Douglas Silas, Principal of London-based, Douglas Silas Solicitors has helped thousands of families win their SEN cases and is highly regarded within the sector. He also has a hugely informative site at www.specialeducationalneeds.co.uk.
Douglas had carefully read my information and was very frank. He told me that he didn't think I needed a lawyer and was capable of putting my own case forward, as I had already done with Youngest, whose case was considerably easier to explain.
He was right - I was just lacking confidence and I deeply appreciated his honesty which saved me thousands of pounds. I did, indeed get that statement and funding for the school of my choice.
I didn't think Douglas would remember me six years on after one meeting, but he did and I am so pleased that he has written for Special Needs Jungle with a thorough overview of SEN, past, present and future. It's well worth reading to give you a good understanding of where we are and why we should be ready for the future.
So What Now?
Let me start by firstly apologising in advance. By the time you read this, things will have already changed.
There is always a difficulty when writing an article like this since, as I put pen to paper in early March 2014, we are still awaiting Royal Assent to be given to the new Children & Families Bill, Part 3 of which replaces Part 4 of the Education Act 1996 (as has itself been amended by subsequent legislation) which sets out a new SEN framework that should apply from September 2014.
SEN provision historically is often guilty of being determined by ideology and politics rather than practicalities. It is very easy to become entangled in things like ‘policies’, ‘funding’ and ‘rights’ when discussing SEN law. Although it may seem obvious, it is very easy sometimes to forget the child or young person at the heart of everything.

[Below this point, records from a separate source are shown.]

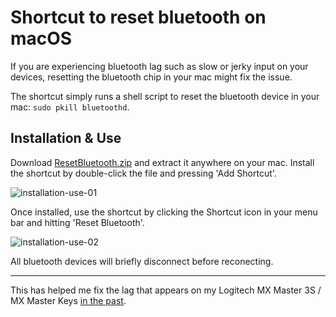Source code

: # Shortcut to reset bluetooth on macOS

If you are experiencing bluetooth lag such as slow or jerky input on your devices, resetting the bluetooth chip in your mac might fix the issue. 

The shortcut simply runs a shell script to reset the bluetooth device in your mac: `sudo pkill bluetoothd`.

## Installation & Use

Download [ResetBluetooth.zip](https://github.com/lukejones/reset-bluetooth-macos-shortcut/blob/main/ResetBluetooth.zip) and extract it anywhere on your mac. Install the shortcut by double-click the file and pressing 'Add Shortcut'.

![installation-use-01](https://github.com/user-attachments/assets/493ffa46-05e7-42c9-a854-cfff2b80ba3d)

Once installed, use the shortcut by clicking the Shortcut icon in your menu bar and hitting 'Reset Bluetooth'.

![installation-use-02](https://github.com/user-attachments/assets/29b97fc2-eb80-4fc3-b3cb-abdb46eecdaa)

All bluetooth devices will briefly disconnect before reconecting.

---

This has helped me fix the lag that appears on my Logitech MX Master 3S / MX Master Keys [in the past](https://gist.github.com/lukejones/5de7e60295753477ea4e9ca62053cf6f).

In order to consider the future, we first need to look at the past and present.
Although Education Law strictly goes back to 1944, the SEN framework, as we have come to know it, was not put on a proper footing until after the Warnock Report of 1978, which led to the Education Act 1983. This was itself later consolidated into the Education Act 1996. There was also later amending legislation and caselaw including, most notably, a strengthening of the parental legal right to mainstream ‘inclusion’ and a revised SEN Code of Practice in 2001.
We have come to learn over the years that there are about 20% of pupils in our schools with SEN of one form or another, but only 2-3% of pupils have Statements; meaning that, effectively, 85-90% of pupils with SEN are educated in mainstream schools without Statements.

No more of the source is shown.